----- Data shown -----
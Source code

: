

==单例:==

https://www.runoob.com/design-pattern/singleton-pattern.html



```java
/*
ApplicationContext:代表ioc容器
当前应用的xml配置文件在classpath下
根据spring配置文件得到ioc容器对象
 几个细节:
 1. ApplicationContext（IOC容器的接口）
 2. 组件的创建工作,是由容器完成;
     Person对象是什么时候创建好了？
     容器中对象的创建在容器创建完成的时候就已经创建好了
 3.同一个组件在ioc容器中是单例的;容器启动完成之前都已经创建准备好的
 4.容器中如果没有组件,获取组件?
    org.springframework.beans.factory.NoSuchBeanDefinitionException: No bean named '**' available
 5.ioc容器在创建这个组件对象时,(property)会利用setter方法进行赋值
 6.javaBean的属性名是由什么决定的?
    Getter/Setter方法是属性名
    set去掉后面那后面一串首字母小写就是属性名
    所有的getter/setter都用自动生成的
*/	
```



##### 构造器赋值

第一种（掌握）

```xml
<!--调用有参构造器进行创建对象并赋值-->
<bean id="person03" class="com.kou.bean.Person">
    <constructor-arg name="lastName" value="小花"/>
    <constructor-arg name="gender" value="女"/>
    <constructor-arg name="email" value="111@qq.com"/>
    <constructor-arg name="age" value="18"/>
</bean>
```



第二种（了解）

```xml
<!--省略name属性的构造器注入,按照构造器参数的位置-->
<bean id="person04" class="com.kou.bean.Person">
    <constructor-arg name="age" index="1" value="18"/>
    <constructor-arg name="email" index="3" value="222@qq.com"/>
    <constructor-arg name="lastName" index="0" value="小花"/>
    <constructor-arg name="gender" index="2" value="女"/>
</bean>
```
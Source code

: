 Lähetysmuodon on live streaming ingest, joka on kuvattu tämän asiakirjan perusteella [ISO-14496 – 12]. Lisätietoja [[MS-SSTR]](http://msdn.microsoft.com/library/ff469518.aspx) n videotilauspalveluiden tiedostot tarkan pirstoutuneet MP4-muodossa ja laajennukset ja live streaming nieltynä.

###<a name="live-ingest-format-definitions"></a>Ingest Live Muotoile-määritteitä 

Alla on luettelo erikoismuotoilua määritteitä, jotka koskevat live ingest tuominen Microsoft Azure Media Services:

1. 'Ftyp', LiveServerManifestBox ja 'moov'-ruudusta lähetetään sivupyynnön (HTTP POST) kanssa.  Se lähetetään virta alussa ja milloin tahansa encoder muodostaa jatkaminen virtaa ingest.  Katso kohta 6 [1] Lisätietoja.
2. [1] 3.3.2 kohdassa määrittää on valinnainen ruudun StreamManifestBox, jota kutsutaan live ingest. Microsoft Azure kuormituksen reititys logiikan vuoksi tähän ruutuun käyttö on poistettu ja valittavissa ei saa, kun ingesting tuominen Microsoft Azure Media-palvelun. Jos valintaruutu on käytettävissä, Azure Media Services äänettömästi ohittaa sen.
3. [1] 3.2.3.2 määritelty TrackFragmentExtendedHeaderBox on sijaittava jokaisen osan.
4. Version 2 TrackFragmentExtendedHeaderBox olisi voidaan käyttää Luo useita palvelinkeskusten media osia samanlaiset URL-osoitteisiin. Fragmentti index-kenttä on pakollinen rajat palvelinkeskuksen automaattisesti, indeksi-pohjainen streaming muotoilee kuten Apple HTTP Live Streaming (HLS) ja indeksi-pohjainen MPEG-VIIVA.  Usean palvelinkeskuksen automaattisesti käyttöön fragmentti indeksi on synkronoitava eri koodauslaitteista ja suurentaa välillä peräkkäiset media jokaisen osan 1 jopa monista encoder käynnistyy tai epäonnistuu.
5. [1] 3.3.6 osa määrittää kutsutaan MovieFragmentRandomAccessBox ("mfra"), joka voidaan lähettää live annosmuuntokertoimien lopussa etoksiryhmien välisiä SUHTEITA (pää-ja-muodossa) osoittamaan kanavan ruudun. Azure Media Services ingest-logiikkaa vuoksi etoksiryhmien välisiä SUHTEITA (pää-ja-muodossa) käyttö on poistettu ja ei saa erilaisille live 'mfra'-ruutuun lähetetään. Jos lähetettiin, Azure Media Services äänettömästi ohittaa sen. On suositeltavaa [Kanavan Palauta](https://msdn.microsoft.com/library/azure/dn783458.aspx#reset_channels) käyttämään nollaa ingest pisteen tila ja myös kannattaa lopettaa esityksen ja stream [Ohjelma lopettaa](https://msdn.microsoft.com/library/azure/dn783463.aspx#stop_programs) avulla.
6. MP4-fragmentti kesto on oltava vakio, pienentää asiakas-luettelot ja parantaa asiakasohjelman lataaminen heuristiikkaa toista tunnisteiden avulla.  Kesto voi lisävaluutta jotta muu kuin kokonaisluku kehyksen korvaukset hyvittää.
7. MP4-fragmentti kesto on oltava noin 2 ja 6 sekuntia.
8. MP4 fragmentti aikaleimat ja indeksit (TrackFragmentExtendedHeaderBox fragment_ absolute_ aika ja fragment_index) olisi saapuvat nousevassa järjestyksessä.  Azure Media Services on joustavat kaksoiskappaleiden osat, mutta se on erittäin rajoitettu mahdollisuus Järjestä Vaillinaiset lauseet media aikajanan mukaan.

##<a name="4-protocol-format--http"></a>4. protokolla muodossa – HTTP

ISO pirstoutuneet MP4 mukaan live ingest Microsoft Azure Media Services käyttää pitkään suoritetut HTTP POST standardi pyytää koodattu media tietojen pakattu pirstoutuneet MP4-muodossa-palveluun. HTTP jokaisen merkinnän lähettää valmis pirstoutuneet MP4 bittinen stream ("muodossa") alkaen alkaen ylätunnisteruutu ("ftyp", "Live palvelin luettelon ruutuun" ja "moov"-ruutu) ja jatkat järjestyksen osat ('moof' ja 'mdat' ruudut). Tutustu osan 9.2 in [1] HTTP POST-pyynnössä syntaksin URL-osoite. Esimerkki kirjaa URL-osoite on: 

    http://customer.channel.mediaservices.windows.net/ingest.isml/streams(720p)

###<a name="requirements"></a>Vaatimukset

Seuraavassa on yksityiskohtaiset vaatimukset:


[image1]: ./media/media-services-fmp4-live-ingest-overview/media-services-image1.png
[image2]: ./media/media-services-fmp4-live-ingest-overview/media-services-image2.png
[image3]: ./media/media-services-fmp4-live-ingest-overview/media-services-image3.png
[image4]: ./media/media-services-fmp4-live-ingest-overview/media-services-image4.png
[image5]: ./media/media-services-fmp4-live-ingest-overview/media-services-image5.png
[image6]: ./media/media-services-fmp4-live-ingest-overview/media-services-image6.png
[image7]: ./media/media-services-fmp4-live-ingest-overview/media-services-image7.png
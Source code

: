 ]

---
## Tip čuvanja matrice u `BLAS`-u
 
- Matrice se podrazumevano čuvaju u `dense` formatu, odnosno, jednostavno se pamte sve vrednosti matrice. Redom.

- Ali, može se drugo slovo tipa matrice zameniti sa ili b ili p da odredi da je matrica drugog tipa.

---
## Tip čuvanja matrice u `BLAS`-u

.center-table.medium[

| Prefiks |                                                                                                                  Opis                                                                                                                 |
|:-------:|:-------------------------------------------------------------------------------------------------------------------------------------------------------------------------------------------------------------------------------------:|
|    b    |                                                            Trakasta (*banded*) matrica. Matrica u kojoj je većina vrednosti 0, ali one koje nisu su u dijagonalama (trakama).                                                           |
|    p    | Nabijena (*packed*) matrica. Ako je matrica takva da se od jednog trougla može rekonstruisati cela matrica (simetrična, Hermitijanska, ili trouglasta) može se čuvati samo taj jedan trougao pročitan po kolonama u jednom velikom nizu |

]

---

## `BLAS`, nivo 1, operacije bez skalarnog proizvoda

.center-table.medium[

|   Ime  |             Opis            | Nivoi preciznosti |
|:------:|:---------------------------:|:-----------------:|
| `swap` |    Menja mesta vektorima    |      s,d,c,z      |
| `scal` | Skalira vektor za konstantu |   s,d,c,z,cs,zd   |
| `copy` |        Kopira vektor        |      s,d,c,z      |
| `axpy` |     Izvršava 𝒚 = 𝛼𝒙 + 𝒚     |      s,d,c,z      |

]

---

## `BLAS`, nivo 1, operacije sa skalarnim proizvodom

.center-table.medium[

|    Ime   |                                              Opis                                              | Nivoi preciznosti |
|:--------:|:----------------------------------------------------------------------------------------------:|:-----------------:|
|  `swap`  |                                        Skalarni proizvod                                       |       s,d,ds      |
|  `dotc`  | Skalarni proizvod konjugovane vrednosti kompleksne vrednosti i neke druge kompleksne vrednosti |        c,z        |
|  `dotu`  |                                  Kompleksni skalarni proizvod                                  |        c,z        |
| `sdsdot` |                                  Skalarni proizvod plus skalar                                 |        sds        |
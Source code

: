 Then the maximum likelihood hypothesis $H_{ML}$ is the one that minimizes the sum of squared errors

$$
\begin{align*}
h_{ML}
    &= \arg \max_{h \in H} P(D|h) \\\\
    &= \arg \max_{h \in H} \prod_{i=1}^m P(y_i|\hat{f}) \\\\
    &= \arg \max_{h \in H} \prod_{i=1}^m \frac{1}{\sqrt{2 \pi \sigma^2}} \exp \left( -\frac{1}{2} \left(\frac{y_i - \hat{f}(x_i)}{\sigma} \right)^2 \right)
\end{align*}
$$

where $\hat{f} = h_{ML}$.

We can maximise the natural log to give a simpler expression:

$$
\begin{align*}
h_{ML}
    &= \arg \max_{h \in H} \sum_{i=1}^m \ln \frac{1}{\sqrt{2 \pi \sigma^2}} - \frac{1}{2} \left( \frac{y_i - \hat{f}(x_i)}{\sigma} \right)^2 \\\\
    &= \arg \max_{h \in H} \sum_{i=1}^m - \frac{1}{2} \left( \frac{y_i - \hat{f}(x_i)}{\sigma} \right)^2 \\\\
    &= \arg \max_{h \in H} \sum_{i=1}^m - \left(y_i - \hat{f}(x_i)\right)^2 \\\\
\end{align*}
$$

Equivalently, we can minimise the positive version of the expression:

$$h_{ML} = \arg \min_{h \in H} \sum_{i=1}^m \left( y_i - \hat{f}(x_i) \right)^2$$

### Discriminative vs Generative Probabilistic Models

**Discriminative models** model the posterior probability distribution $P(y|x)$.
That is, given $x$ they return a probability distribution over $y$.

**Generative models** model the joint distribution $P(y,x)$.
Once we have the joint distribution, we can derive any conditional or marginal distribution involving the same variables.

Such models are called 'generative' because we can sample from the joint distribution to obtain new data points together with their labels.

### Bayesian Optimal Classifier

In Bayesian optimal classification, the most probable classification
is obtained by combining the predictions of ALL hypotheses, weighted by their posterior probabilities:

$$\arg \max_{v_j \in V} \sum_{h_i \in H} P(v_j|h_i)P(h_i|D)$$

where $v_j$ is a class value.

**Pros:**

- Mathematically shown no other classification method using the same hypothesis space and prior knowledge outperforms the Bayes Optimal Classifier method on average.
-----
What you will do -
Search the data above for the word "streaming" and count the lines where it appears. Only the number should be given.

Response to the task -
2